Counter Intuitive Results: Optimising an FFT routine for Speed

Discussion in 'C Programming' started by Paul Brown, Oct 6, 2003.

  1. Paul Brown

    Paul Brown Guest

    I am confused - I have gone through a two day exercise tuning up an
    FFT routine, and at the last stage I find that where the biggest gains
    were expected, all my conventional understanding of efficient C seems
    to be turned on its head.

    Up until this point I have achieved good speed improvements following
    an evolutionary approach, starting from the routine entry point I have
    modified code, run, validated and timed a test case and follow the
    steepest descent optimisation approach.

    When I started, with a Cooley-Tukey routine, I was at 2.7ms per 1024
    point complex FFT (1GHz Celeron - Win2000). I am still using a baby C
    system - Turbo C, but would be surprised if this is the cause of the
    problems.

    I have reduced this time to 0.6ms per FFT call, when I reached the
    heart of the code, the innermost of 3 loops, where the correlation
    between complex exponentials and data occurs :

    tempr=wr*data[ixj]-wi*data[ixj+1];
    tempi=wr*data[ixj+1]+wi*data[ixj];
    data[ixj]=data[ixData]-tempr;
    data[ixj+1]=data[ixData+1]-tempi;
    data[ixData] += tempr;
    data[ixData+1] += tempi;

    This piece of code is executed 5120 times (ie. N Log_2(N) ) - so a lot
    of opportunity to improve things. I have removed superfluous array
    indexing and changed to full 64 bit arithmetic (which has proved to be
    faster than 32bit in previous tweaking) as follows

    #if defined(FFT_DOUBLE)
    # define srcPtr0_ doublePtr_1__
    # define srcPtr1_ doublePtr_2__
    # define tgtPtr0_ doublePtr_3__
    # define tgtPtr1_ doublePtr_4__
    #endif
    #if defined(FFT_FLOAT)
    # define srcPtr0_ floatPtr_1__
    # define srcPtr1_ floatPtr_2__
    # define tgtPtr0_ floatPtr_3__
    # define tgtPtr1_ floatPtr_4__
    #endif

    srcPtr1_ = srcPtr0_ = &( data[ixj]); ++srcPtr1_;
    tgtPtr1_ = tgtPtr0_ = &( data[ixData]); ++tgtPtr1_;

    curReal = wr **srcPtr0_ -wi **srcPtr1_;
    curImag= wr **srcPtr1_ +wi **srcPtr0_;
    *srcPtr0_ = *tgtPtr0_ -curReal;
    *srcPtr1_ = *tgtPtr1_ -curImag;
    *tgtPtr0_ += curReal;
    *tgtPtr1_ += curImag;

    # undef srcPtr0_
    # undef srcPtr1_
    # undef tgtPtr0_
    # undef tgtPtr1_

    However now I find the time per call has gone up significantly.

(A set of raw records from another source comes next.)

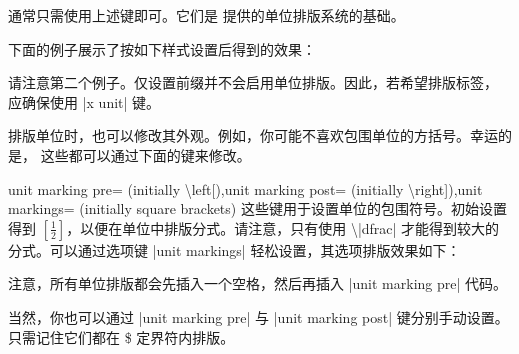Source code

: 通常只需使用上述键即可。它们是 \PGFPlots{} 提供的单位排版系统的基础。
%
\begin{codeexample}[]
\end{codeexample}

下面的例子展示了按如下样式设置后得到的效果：
%
\begin{codeexample}[code only]
\pgfplotsset{use units,x unit=T,xlabel=Temperature,ylabel=Nothing}
\pgfplotsset{use units,x unit prefix=m,xlabel=Temperature,ylabel=Nothing}
\end{codeexample}
%
请注意第二个例子。仅设置前缀并不会启用单位排版。因此，若希望排版标签，
应确保使用 |x unit| 键。

排版单位时，也可以修改其外观。例如，你可能不喜欢包围单位的方括号。幸运的是，
这些都可以通过下面的键来修改。

\begin{pgfplotskeylist}{unit marking pre= (initially \textbackslash left[),unit marking post= (initially \textbackslash right]),unit markings= (initially square brackets)}
    这些键用于设置单位的包围符号。初始设置得到
    $\left[\frac{1}{2}\right]$，以便在单位中排版分式。请注意，只有使用
    \textbackslash|dfrac| 才能得到较大的分式。可以通过选项键 |unit markings|
    轻松设置，其选项排版效果如下：
\begin{codeexample}
\pgfplotsset{x unit=T,unit markings=parenthesis} %
\pgfplotsset{x unit=T,unit markings=square brackets} %
\pgfplotsset{x unit=T,unit markings=slash space} %
\end{codeexample}
    注意，所有单位排版都会先插入一个空格，然后再插入 |unit marking pre| 代码。

    当然，你也可以通过 |unit marking pre| 与 |unit marking post| 键分别手动设置。
    只需记住它们都在 \$ 定界符内排版。
\end{pgfplotskeylist}

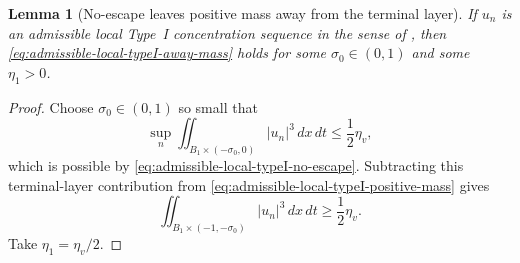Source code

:\documentclass[11pt]{amsart}
\numberwithin{equation}{section}
\theoremstyle{plain}
\newtheorem{lemma}[theorem]{Lemma}
\theoremstyle{definition}
\theoremstyle{remark}
\begin{document}
\begin{lemma}[No-escape leaves positive mass away from the terminal layer]
\label{lem:local-no-escape-away-mass}
If \(u_n\) is an admissible local Type~I concentration sequence in the sense of
, then
\eqref{eq:admissible-local-typeI-away-mass} holds for some
\(\sigma_0\in(0,1)\) and some \(\eta_1>0\).
\end{lemma}

\begin{proof}
Choose \(\sigma_0\in(0,1)\) so small that
\[
   \sup_n
   \iint_{B_1\times(-\sigma_0,0)} |u_n|^3\,dx\,dt
   \le \frac12\eta_v ,
\]
which is possible by \eqref{eq:admissible-local-typeI-no-escape}.  Subtracting
this terminal-layer contribution from
\eqref{eq:admissible-local-typeI-positive-mass} gives
\[
   \iint_{B_1\times(-1,-\sigma_0)} |u_n|^3\,dx\,dt
   \ge \frac12\eta_v .
\]
Take \(\eta_1=\eta_v/2\).
\end{proof}
\end{document}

    Using the FFT_FLOAT option above, the call time increased by 39%
    compared with the original code.

    Using the FFT_DOUBLE option, it is a bit quicker, only 20% longer. So
    by rights I should just use the original code, with all variables
    changed to doubles, but I am loathe to do so just yet until I
    understand why the current bottleneck exists.

    Why should accessing vectorised data using pointer references be so
    much slower than indexing - surely Turbo-C cannot have pointer
    de-referencing so badly wrong?


    Some other ancillary points that I would be grateful for feedback on :



    I have written a software timer that squeezes better resolution out of
    clock() than the CLK_TCK (supposedly 18.2ms), which is normally
    available.

    I have timed some runs with a stopwatch, this is what I got

    _(" This is the standard value, ms per each tick in clock()")
    #undef CLK_TCK 18.2

    _(" This measured over 45s on a Celeron 1GHz, ms per each tick in
    clock()")
    #define CLK_TCK 56.12


    On a 850MHz Athlon (Win-98) system I can get 600ns resolution, however
    with all the system overheads in Win-2k, even using a 1GHz Celeron, I
    only achieve around 1ms resolution.

    Is there any easy way to disable or reduce a lot of the Win-2k system
    workload to get more accurate timing? I remember reading about 5
    years ago of a "software stopwatch" that could read a far higher
    resolution CPU timer, anyone have a reference to this?


    These are typically the sort of results I am getting

    FFT_NRC starting to execute 5000 loops
    FFT_NRC time = 934456 ±88(3.5s) ns

    FFT_NRC_prev starting to execute 5000 loops
    FFT_NRC_prev time = 776079 ±88(3.5s) ns

    FFT_NRC time change :FFT_NRC_Prev = 158.377 ± 0.124(3.5s) µs
    (20.41%)

    FFT_NRC_prev starting to execute 1000 loops
    FFT_NRC_prev time = 777115 ±451(3.5s) ns

    FFT_NRC starting to execute 1000 loops
    FFT_NRC time = 935104 ±451(3.5s) ns

    Thanks,
    Paul.
     
    Paul Brown, Oct 6, 2003
    #1
    1. Advertising

  2. Greetings.

    In article <>, Paul Brown
    wrote:
    [massive post about optimization using Turbo C on Windows snipped]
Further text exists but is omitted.